Novamente, aconteceram derrotas humilhantes, crises de abastecimento alimentar nas cidades, e no pano de fundo, os protestos cada vez mais intensos de todas as partes da nação contra o estado das coisas. Quatro grandes vertentes sobre a questão da guerra digladiavam-se em debates: os partidários da guerra, que criam numa vitória sobre os alemães para debelar o comunismo internacional de vez (Plekhanov e Kropotkin); outros que achavam que o povo desejava a defesa da pátria; outros que se batiam pela luta mas sem desejos de anexações ou indenizações, como o grosso dos mencheviques e Trotsky com uns poucos bolcheviques; e os radicais, que propunham que a luta deveria ser contra seus governos em seus países, convertendo a guerra imperialista em guerra civil, contra o capitalismo (Lênin, a maioria dos bolcheviques, muitos anarquistas e alguns socialistas revolucionários).

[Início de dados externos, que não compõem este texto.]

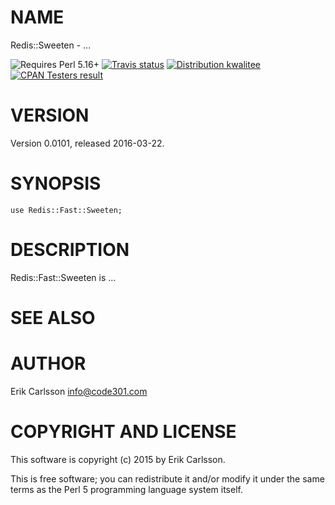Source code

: # NAME

Redis::Sweeten - ...

<div>
    <p>
    <img src="https://img.shields.io/badge/perl-5.16+-blue.svg" alt="Requires Perl 5.16+" />
    <a href="https://travis-ci.org//"><img src="https://api.travis-ci.org//.svg?branch=master" alt="Travis status" /></a>
    <a href="http://cpants.cpanauthors.org/dist/Redis-Sweeten-0.0101"><img src="https://badgedepot.code301.com/badge/kwalitee/Redis-Sweeten/0.0101" alt="Distribution kwalitee" /></a>
    <a href="http://matrix.cpantesters.org/?dist=Redis-Sweeten%200.0101"><img src="https://badgedepot.code301.com/badge/cpantesters/Redis-Sweeten/0.0101" alt="CPAN Testers result" /></a>
    </p>
</div>

# VERSION

Version 0.0101, released 2016-03-22.

# SYNOPSIS

    use Redis::Fast::Sweeten;

# DESCRIPTION

Redis::Fast::Sweeten is ...

# SEE ALSO

# AUTHOR

Erik Carlsson <info@code301.com>

# COPYRIGHT AND LICENSE

This software is copyright (c) 2015 by Erik Carlsson.

This is free software; you can redistribute it and/or modify it under
the same terms as the Perl 5 programming language system itself.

E nesse quadro de completa convulsão social, cinco dias de fevereiro em Petrogrado bastaram para derrubar uma dinastia eterna de três séculos de existência. O czar Nicolau II, devidamente demonizado, fora removido, abrindo os horizontes para todos os sonhos. Isso após o mesmo monarca ter cometido a mesma vesânia de 1905, ordenando aos militares que atirassem contra uma multidão de revoltosos com a situação do país. No dia 27 de fevereiro (calendário juliano), um mar de soldados e trabalhadores com trapos vermelhos invadira o Palácio Tauríde, local de reunião da Duma. Formaram-se dois comitês em salões diferentes do palácio. Um, formado por moderados da Duma, se tornaria o Governo Provisório. O outro era o Soviete de Petrogrado, formado por trabalhadores, soldados, e militantes de várias correntes políticas. A 2 de março o czar, cercado por amotinados, assinara sua abdicação. O Governo Provisório, de caráter burguês, comprometia-se com a propriedade privada e a manutenção da Rússia na guerra; enquanto o Soviete de Petrogrado reivindicava para si a legitimidade do poder, querendo dar terra aos camponeses, um exército com disciplina voluntária, oficiais eleitos democraticamente e o fim da guerra - objetivos muito mais ao feitio do povo. Regressando à Rússia em abril, Lênin pregava a nacionalização dos bancos, da propriedade privada, sob um só mote: "Todo o poder aos Sovietes".  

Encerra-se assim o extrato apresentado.